Au départ était l’espace. Au départ est un processus qui ne connait pas sa forme, une équation insoluble dans un tableur, un point d’arrivée inconnu, traversé de flash de certitudes éphémères. Un processus qui questionne les stéréotypes des images pour toucher la matière sensible malléable à l’envi… Les outils se transforment, et les aires de jeu s’élargissent ainsi que le bagage dans lequel puiser plus en profondeur. Et le regard qui interroge le champ des perceptions. Le processus de maturation a sa temporalité insaisissable.

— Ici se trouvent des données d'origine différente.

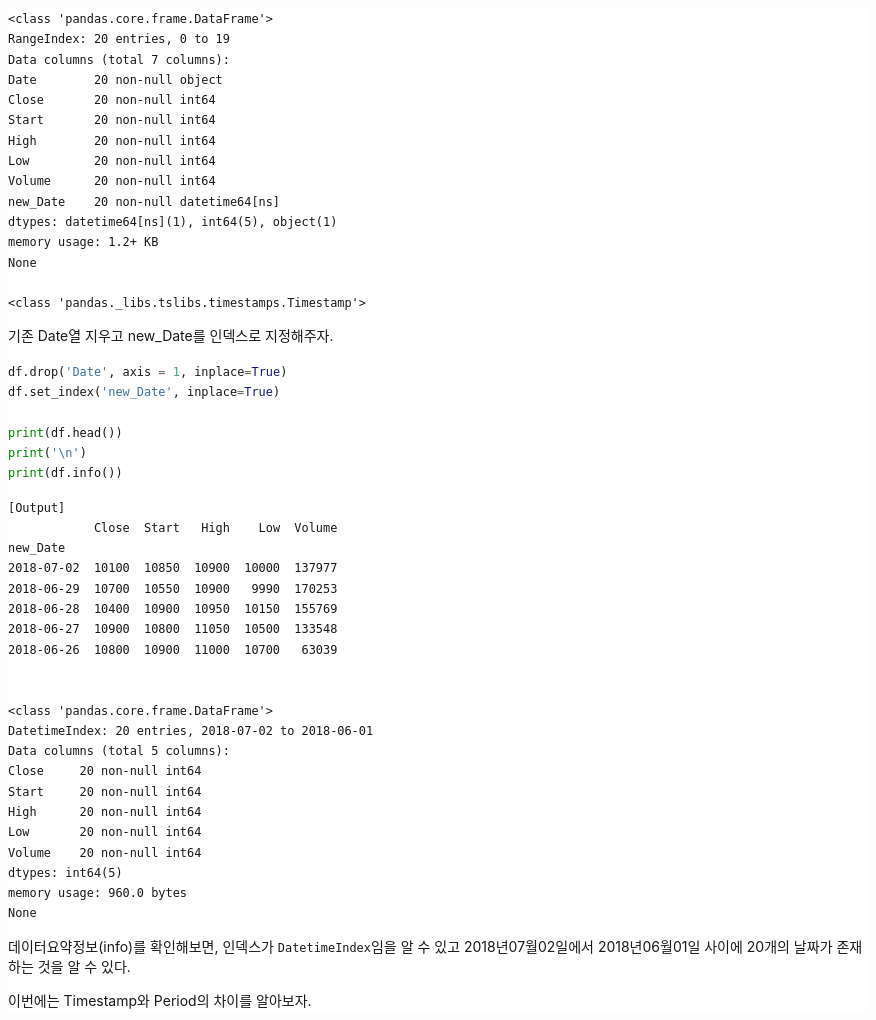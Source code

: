     
    <class 'pandas.core.frame.DataFrame'>
    RangeIndex: 20 entries, 0 to 19
    Data columns (total 7 columns):
    Date        20 non-null object
    Close       20 non-null int64
    Start       20 non-null int64
    High        20 non-null int64
    Low         20 non-null int64
    Volume      20 non-null int64
    new_Date    20 non-null datetime64[ns]
    dtypes: datetime64[ns](1), int64(5), object(1)
    memory usage: 1.2+ KB
    None
    
    <class 'pandas._libs.tslibs.timestamps.Timestamp'>
    

기존 Date열 지우고 new_Date를 인덱스로 지정해주자.  

```python
df.drop('Date', axis = 1, inplace=True)
df.set_index('new_Date', inplace=True)

print(df.head())
print('\n')
print(df.info())
```
	[Output]
                Close  Start   High    Low  Volume
    new_Date                                      
    2018-07-02  10100  10850  10900  10000  137977
    2018-06-29  10700  10550  10900   9990  170253
    2018-06-28  10400  10900  10950  10150  155769
    2018-06-27  10900  10800  11050  10500  133548
    2018-06-26  10800  10900  11000  10700   63039
    
    
    <class 'pandas.core.frame.DataFrame'>
    DatetimeIndex: 20 entries, 2018-07-02 to 2018-06-01
    Data columns (total 5 columns):
    Close     20 non-null int64
    Start     20 non-null int64
    High      20 non-null int64
    Low       20 non-null int64
    Volume    20 non-null int64
    dtypes: int64(5)
    memory usage: 960.0 bytes
    None
    
데이터요약정보(info)를 확인해보면, 인덱스가 `DatetimeIndex`임을 알 수 있고 2018년07월02일에서 2018년06월01일 사이에 20개의 날짜가 존재하는 것을 알 수 있다.  


이번에는 Timestamp와 Period의 차이를 알아보자.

Les expériences s’enrichissent mutuellement et, si chaque pièce est unique et intrinsèquement différente, mon tout est un sillon. Toujours revenir à ces émotions premières. Le principe d’incertitude, l’accident sont essentiels afin d’ouvrir des failles. Repousser l’instant des décisions pour rester proche de l’écriture en mouvement, du désir de jouer, de transformer. Pourtant, il s’agit de fixer, mais de ne pas figer, d’écrire une partition, des partitions, des gammes, d’organiser des palettes, d’élargir des variations.


L’art scénographique interroge le contenant et le contenu, il s’opère dans un espace-temps particulier qui fait une mise en rapport, une mise en abime des imaginaires –imaginaires des créateurs, des interprètes et des spectateurs.

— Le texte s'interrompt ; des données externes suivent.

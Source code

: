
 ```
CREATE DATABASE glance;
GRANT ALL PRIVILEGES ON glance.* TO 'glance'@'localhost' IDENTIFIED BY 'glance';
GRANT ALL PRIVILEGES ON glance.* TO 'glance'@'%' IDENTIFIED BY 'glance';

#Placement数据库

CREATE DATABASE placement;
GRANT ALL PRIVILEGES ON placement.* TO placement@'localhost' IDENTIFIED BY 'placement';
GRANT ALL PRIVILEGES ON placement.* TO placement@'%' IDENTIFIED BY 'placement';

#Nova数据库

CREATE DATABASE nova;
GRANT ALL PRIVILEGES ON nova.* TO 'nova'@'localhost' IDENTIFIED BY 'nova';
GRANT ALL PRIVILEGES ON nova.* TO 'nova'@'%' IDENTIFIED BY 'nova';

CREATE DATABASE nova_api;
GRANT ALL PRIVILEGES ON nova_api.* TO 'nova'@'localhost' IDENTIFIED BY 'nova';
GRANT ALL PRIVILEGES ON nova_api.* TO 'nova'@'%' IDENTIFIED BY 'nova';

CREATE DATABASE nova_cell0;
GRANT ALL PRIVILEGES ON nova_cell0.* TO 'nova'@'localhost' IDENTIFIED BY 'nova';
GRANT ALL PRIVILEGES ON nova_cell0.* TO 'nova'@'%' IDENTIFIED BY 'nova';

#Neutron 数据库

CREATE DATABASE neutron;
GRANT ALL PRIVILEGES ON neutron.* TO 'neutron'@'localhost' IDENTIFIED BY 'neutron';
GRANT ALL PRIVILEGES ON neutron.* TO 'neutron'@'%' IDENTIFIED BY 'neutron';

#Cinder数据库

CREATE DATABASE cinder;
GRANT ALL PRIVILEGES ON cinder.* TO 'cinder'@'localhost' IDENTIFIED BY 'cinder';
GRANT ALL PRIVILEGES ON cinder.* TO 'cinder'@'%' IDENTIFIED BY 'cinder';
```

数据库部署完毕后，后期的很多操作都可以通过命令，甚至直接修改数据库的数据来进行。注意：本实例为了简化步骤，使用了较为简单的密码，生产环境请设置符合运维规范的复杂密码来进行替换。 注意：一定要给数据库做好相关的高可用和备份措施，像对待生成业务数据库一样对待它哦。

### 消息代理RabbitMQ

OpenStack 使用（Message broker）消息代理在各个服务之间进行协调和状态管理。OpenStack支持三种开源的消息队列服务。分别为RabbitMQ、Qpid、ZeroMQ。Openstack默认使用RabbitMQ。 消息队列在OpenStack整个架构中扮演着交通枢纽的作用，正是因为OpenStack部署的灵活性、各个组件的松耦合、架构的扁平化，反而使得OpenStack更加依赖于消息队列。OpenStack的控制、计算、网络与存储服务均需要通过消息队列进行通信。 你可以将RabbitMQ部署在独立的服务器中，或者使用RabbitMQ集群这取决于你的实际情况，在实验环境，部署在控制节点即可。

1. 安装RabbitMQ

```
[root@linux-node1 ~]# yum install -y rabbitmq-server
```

Le domaine du visible et de l’invisible, du mystère de l’inconnu, de tout ce qu’on ne peut pas tout à fait déterminer – de ce qui échappe à la connaissance, à la conscience ou à la possibilité de conscience – est une dimension active qui nourrit l’imaginaire.
La lumière que je crée ne cherche pas à rendre visible, elle accorde une place à cet imaginaire de l’œil. Ce qui m’intéresse, c’est l’aspect organique de la lumière et de l’ombre. Cette dernière est aussi tangible qu’immatérielle, elle a ses propriétés physiques de propagation dans l’air, ses propriétés physiologiques sur les spectateurs, ses règles, ses grains. Elle se travaille comme la musique, comme le parfum dans l’espace et le temps, elle se compose.
La lumière est une matière qui nous enveloppe et nous traverse. Elle est un écho du son, une vibration. Les plans se dévoilent, se télescopent, s’absorbent, se diluent. Elle est régie par quelques principes simples et demande du temps d’observation, d’expérimentation pour en saisir les infinies possibilités d’assemblage. Elle a ses règles de diffusion dans l’espacee laisse couper, trancher, adoucir, se transforme en permanence au gré des obstacles qu’elle rencontre. Des flammes qui ondoient aux filaments qui rougeoient, aux arcs qui aveuglent, aux LEDs qui aplanissent jusqu’aux lasers qui transpercent, toutes les technologies sont bonnes pour constituer une palette, puis des gammes et, enfin, une partition.
Aiguisée comme un couperet ou vaporeuse, la lumière participe activement à la construction mentale de la troisième dimension dans ces répartitions de l’ombre. Par ses transformations, elle définit le rapport au temps, charrie ses mystères, se joue de nos sens.